** RECORDS FOR THIS TASK follows **

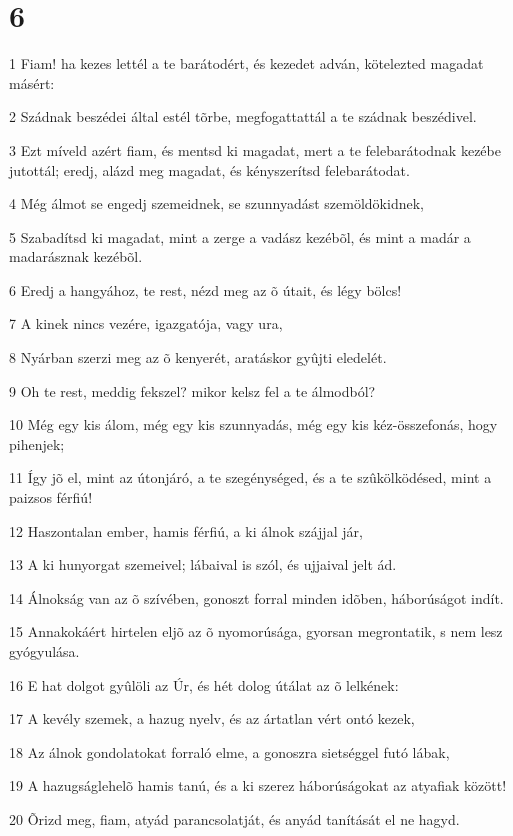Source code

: \chapter{6}

\par 1 Fiam! ha kezes lettél a te barátodért, és kezedet adván, kötelezted magadat másért:
\par 2 Szádnak beszédei által estél tõrbe, megfogattattál a te szádnak beszédivel.
\par 3 Ezt míveld azért fiam, és mentsd ki magadat, mert a te felebarátodnak kezébe jutottál; eredj, alázd meg magadat, és kényszerítsd felebarátodat.
\par 4 Még álmot se engedj szemeidnek, se szunnyadást szemöldökidnek,
\par 5 Szabadítsd ki magadat, mint a zerge a vadász kezébõl, és mint a madár a madarásznak kezébõl.
\par 6 Eredj a hangyához, te rest, nézd meg az õ útait, és légy bölcs!
\par 7 A kinek nincs vezére, igazgatója, vagy ura,
\par 8 Nyárban szerzi meg az õ kenyerét, aratáskor gyûjti eledelét.
\par 9 Oh te rest, meddig fekszel? mikor kelsz fel a te álmodból?
\par 10 Még egy kis álom, még egy kis szunnyadás, még egy kis kéz-összefonás, hogy pihenjek;
\par 11 Így jõ el, mint az útonjáró, a te szegénységed, és a te szûkölködésed, mint a paizsos férfiú!
\par 12 Haszontalan ember, hamis férfiú, a ki álnok szájjal jár,
\par 13 A ki hunyorgat szemeivel; lábaival is szól, és ujjaival jelt ád.
\par 14 Álnokság van az õ szívében, gonoszt forral minden idõben, háborúságot indít.
\par 15 Annakokáért hirtelen eljõ az õ nyomorúsága, gyorsan megrontatik, s nem lesz gyógyulása.
\par 16 E hat dolgot gyûlöli az Úr, és hét dolog útálat az õ lelkének:
\par 17 A kevély szemek, a hazug nyelv, és az ártatlan vért ontó kezek,
\par 18 Az álnok gondolatokat forraló elme, a gonoszra sietséggel futó lábak,
\par 19 A hazugságlehelõ hamis tanú, és a ki szerez háborúságokat az atyafiak között!
\par 20 Õrizd meg, fiam, atyád parancsolatját, és anyád tanítását el ne hagyd.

** End of RECORDS FOR THIS TASK **

## WORK TASK
Give the count of lines in the listing that hold the word "mint", with no other text.

## SOLUTION FOR THIS EXERCISE
2